Ce sont les conservateurs qui, n'ayant pas peur de la contradiction qui leur est opposée, s'obstinent à célébrer la liberté d'expression ou, aujourd'hui, à la défendre tant elle est menacée par des biais divers.
Des multiples interventions recueillies par le JDNews, je retiens prioritairement celle de Michel Houellebecq qui, avec cette touche d'ironie grave qui est sa marque de fabrique, énonce sans doute la limite la plus fondamentale à une liberté d'expression absolue, une fois exclues les infractions incontestables qui la rendraient fautive : "On peut peut-être parler, mais à condition de commencer par quelques formules propitiatoires du genre : "Je crois à l'inclusion, la tolérance, j'aime toutes les religions, toutes les races et tous les êtres, et les animaux aussi"." Je pourrais ajouter à cette liste : je n'aime pas Éric Zemmour, le Rassemblement national n'est pas républicain et tou(te)s les homosexuel(le)s sont forcément exceptionnels !
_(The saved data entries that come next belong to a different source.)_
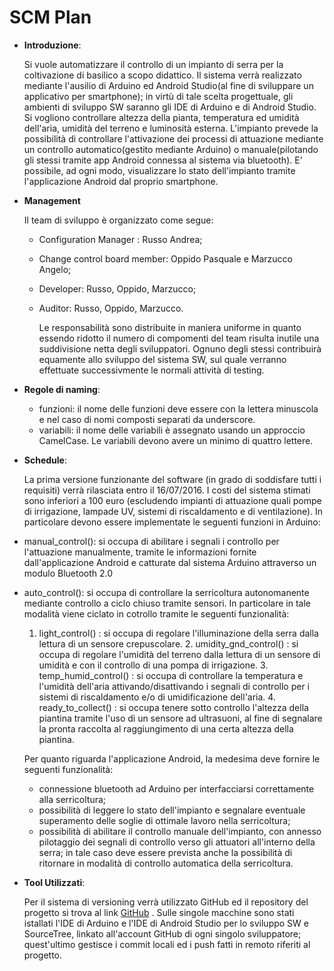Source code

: ﻿# SCM Plan

- **Introduzione**:

	Si vuole automatizzare il controllo di un impianto di serra per la coltivazione di basilico a scopo didattico.
Il sistema verrà realizzato mediante l'ausilio di Arduino ed Android Studio(al fine di sviluppare un applicativo per smartphone); in virtù di tale scelta progettuale, gli ambienti di sviluppo SW saranno gli IDE di Arduino e di Android Studio.
Si vogliono controllare altezza della pianta, temperatura ed umidità dell'aria, umidità del terreno e luminosità esterna. L'impianto prevede la possibilità di controllare l'attivazione dei processi di attuazione mediante un controllo automatico(gestito mediante Arduino) o manuale(pilotando gli stessi tramite app Android connessa al sistema via bluetooth). E' possibile, ad ogni modo, visualizzare lo stato dell'impianto tramite l'applicazione Android dal proprio smartphone.

- **Management**
    
   Il team di sviluppo è organizzato come segue:
  * Configuration Manager : Russo Andrea;
  * Change control board member: Oppido Pasquale e Marzucco Angelo;
  * Developer: Russo, Oppido, Marzucco;
  * Auditor: Russo, Oppido, Marzucco.

	Le responsabilità sono distribuite in maniera uniforme in quanto essendo ridotto il numero di compomenti del team risulta inutile una suddivisione netta degli sviluppatori.
Ognuno degli stessi contribuirà equamente allo sviluppo del sistema SW, sul quale verranno effettuate successivmente le normali attività di testing.


- **Regole di naming**: 
 	* funzioni: il nome delle funzioni deve essere con la lettera minuscola e nel caso di nomi composti separati da underscore.
	* variabili: il nome delle variabili è assegnato usando un approccio CamelCase. Le variabili devono avere un minimo di quattro lettere. 

- **Schedule**:

	La prima versione funzionante del software (in grado di soddisfare tutti i requisiti) verrà rilasciata entro il 16/07/2016.
        I costi del sistema stimati sono inferiori a 100 euro (escludendo impianti di attuazione quali pompe di irrigazione, lampade UV, sistemi di riscaldamento e di ventilazione).
        In particolare devono essere implementate le seguenti funzioni in Arduino:
       
 * manual_control(): si occupa di abilitare i segnali i controllo per l'attuazione manualmente, tramite le informazioni fornite dall'applicazione Android e catturate dal sistema Arduino attraverso un modulo Bluetooth 2.0
 * auto_control(): si occupa di controllare la serricoltura autonomanente mediante controllo a ciclo chiuso tramite sensori. In particolare in tale modalità viene ciclato in cotrollo tramite le seguenti funzionalità:
      1.  light_control() : si occupa di regolare l'illuminazione della serra dalla lettura di un sensore crepuscolare.
	    2.  umidity_gnd_control() : si occupa di regolare l'umidità del terreno dalla lettura di un sensore di umidità e con il controllo di una pompa di irrigazione.
	    3.  temp_humid_control() : si occupa di controllare la temperatura e l'umidità dell'aria attivando/disattivando i segnali di controllo per i sistemi di riscaldamento e/o di umidificazione dell'aria.
        4.  ready_to_collect() :  si occupa tenere sotto controllo l'altezza della piantina tramite l'uso di un sensore ad ultrasuoni, al fine di segnalare la pronta raccolta al raggiungimento di una certa altezza della piantina.
        
      Per quanto riguarda l'applicazione Android, la medesima deve fornire le seguenti funzionalità: 
      * connessione bluetooth ad Arduino per interfacciarsi correttamente alla serricoltura;
      * possibilità di leggere lo stato dell'impianto e segnalare eventuale superamento delle soglie di ottimale lavoro nella serricoltura;
      * possibilità di abilitare il controllo manuale dell'impianto, con annesso pilotaggio dei segnali di controllo verso gli attuatori all'interno della serra; in tale caso deve essere prevista anche la possibilità di ritornare in modalità di controllo automatica della serricoltura.

- **Tool Utilizzati**:

	Per il sistema di versioning verrà utilizzato GitHub ed il repository del progetto si trova al link [GitHub](https://github.com/pasoppido87/Smart_Green_House) .
Sulle singole macchine sono stati istallati l'IDE di Arduino e l'IDE di Android Studio per lo sviluppo SW e SourceTree, linkato all'account GitHub di ogni singolo sviluppatore; quest'ultimo gestisce i commit locali ed i push fatti in remoto riferiti al progetto.
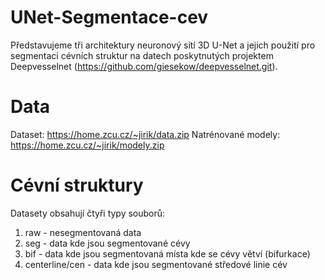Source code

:# UNet-Segmentace-cev
Představujeme tři architektury neuronový sítí 3D U-Net a jejich použití pro segmentaci cévních struktur na datech poskytnutých projektem Deepvesselnet (https://github.com/giesekow/deepvesselnet.git). 

# Data
Dataset: https://home.zcu.cz/~jirik/data.zip
Natrénované modely: https://home.zcu.cz/~jirik/modely.zip

# Cévní struktury
Datasety obsahují čtyři typy souborů:
  1. raw - nesegmentovaná data
  2. seg - data kde jsou segmentované cévy
  3. bif - data kde jsou segmentovaná místa kde se cévy větví (bifurkace)
  4. centerline/cen - data kde jsou segmentované středové linie cév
Cette impossibilité de penser, de parler et d'écrire, sans avoir auparavant versé sa dîme aux autoroutes du conformisme et à cette inquisition étouffante de la bonne conscience, est dramatique. Elle stérilise même les esprits les plus audacieux et conduit trop souvent à s'excuser de ce pourtant on devrait être fier : sa liberté.
Cette inéluctable retenue a pour conséquence désastreuse d'avoir bouleversé les critères susceptibles de donner crédit à un écrit ou à un propos. Alors qu'ils ne devraient pas y en avoir d'autres que la vérité ou la fausseté, la bonne foi ou la malignité, une dérive s'est développée qui, se substituant à ces principes, a imposé une nouvelle obligation : celle de la décence.
Avant même l'exigence de vérité, pourtant fondamentale, domine la prescription de ce qui est convenable et bienséant. Décrire la réalité telle qu'elle est ne saurait constituer un motif d'indulgence puisqu'il convient, quand on a compris l'époque, de sélectionner en son sein ce qui est audible et admissible au détriment de ce qui serait peut-être vrai. Non plus la liberté de tout dire mais la morale frileuse de savoir taire.
Ce climat offre d'ailleurs plus d'un paradoxe. Un mélange de vulgarités et de grossièretés qui n'émeuvent personne et de pudeurs de chaisière qui hypertrophient des moments parfaitement normaux. On n'est tellement plus habitué à des affrontements vigoureux sur le fond mais courtois dans la forme que n'importe quelle vivacité est perçue comme un clash, tout parler-vrai comme une offense.
Si gauche et extrême gauche ne représentent jamais un exemple pour le meilleur, en revanche, pour la liberté d'expression, leur manière de ne la considérer que faite pour elles peut constituer à droite une tentation pour le pire. Il est tellement confortable de ne rapporter qu'à soi cette belle exigence intellectuelle et humaine, qu'insensiblement on glisse du partage à la privatisation.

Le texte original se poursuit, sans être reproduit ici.